_Problem description_:
Beginning with the line containing "- Xamarin Dev" and ending with the last line of the records, set down every line exactly.

_Material shown_:
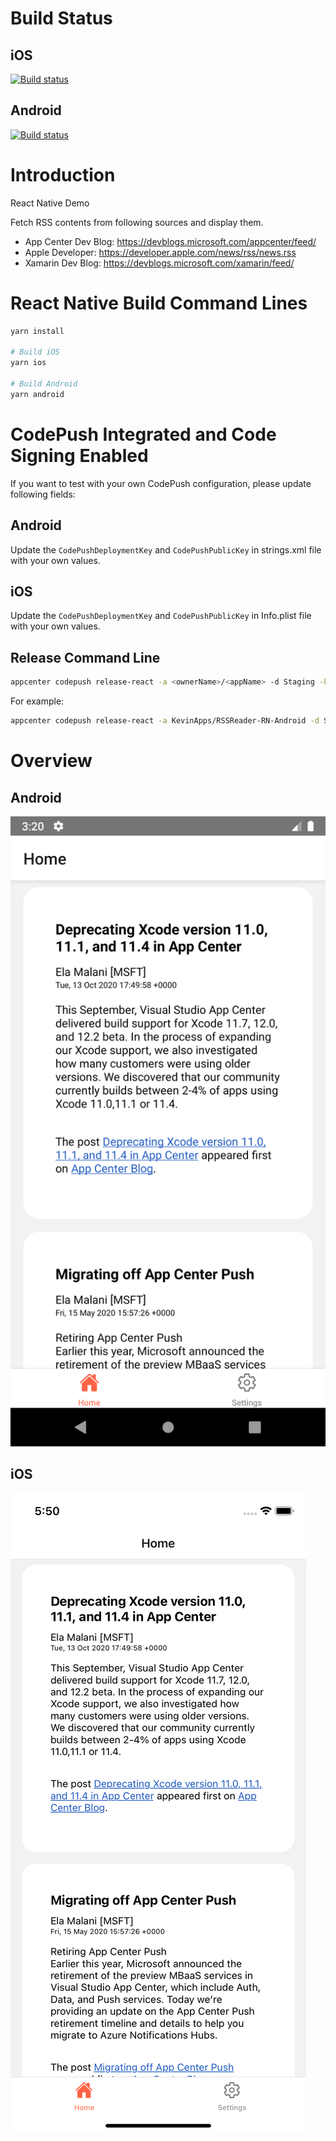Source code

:# Build Status

## iOS
[![Build status](https://build.appcenter.ms/v0.1/apps/bc1d4e0e-07f4-4344-863c-0e0b5feba1e1/branches/master/badge)](https://appcenter.ms)

## Android
[![Build status](https://build.appcenter.ms/v0.1/apps/6d8f1c18-d049-4ddb-8a3a-4004bd32f953/branches/master/badge)](https://appcenter.ms)


# Introduction

React Native Demo 

Fetch RSS contents from following sources and display them.

- App Center Dev Blog: https://devblogs.microsoft.com/appcenter/feed/
- Apple Developer: https://developer.apple.com/news/rss/news.rss
- Xamarin Dev Blog: https://devblogs.microsoft.com/xamarin/feed/

# React Native Build Command Lines

```bash
yarn install

# Build iOS
yarn ios 

# Build Android
yarn android
```



# CodePush Integrated and Code Signing Enabled

If you want to test with your own CodePush configuration, please update following fields:

## Android

Update the `CodePushDeploymentKey` and `CodePushPublicKey` in strings.xml file with your own values.

## iOS

Update the `CodePushDeploymentKey` and `CodePushPublicKey` in Info.plist file with your own values.

## Release Command Line

```bash
appcenter codepush release-react -a <ownerName>/<appName> -d Staging -k <pathToPrivateKeyFile>
```

For example:

```bash
appcenter codepush release-react -a KevinApps/RSSReader-RN-Android -d Staging -k ./private.pem
```


# Overview

## Android

![AndroidOverView](./imgs/Android.png)

## iOS

![iOSOverView](./imgs/iOS.png)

_Answer below_:
- Xamarin Dev Blog: https://devblogs.microsoft.com/xamarin/feed/

# React Native Build Command Lines

```bash
yarn install

# Build iOS
yarn ios 

# Build Android
yarn android
```



# CodePush Integrated and Code Signing Enabled

If you want to test with your own CodePush configuration, please update following fields:

## Android

Update the `CodePushDeploymentKey` and `CodePushPublicKey` in strings.xml file with your own values.

## iOS

Update the `CodePushDeploymentKey` and `CodePushPublicKey` in Info.plist file with your own values.

## Release Command Line

```bash
appcenter codepush release-react -a <ownerName>/<appName> -d Staging -k <pathToPrivateKeyFile>
```

For example:

```bash
appcenter codepush release-react -a KevinApps/RSSReader-RN-Android -d Staging -k ./private.pem
```


# Overview

## Android

![AndroidOverView](./imgs/Android.png)

## iOS

![iOSOverView](./imgs/iOS.png)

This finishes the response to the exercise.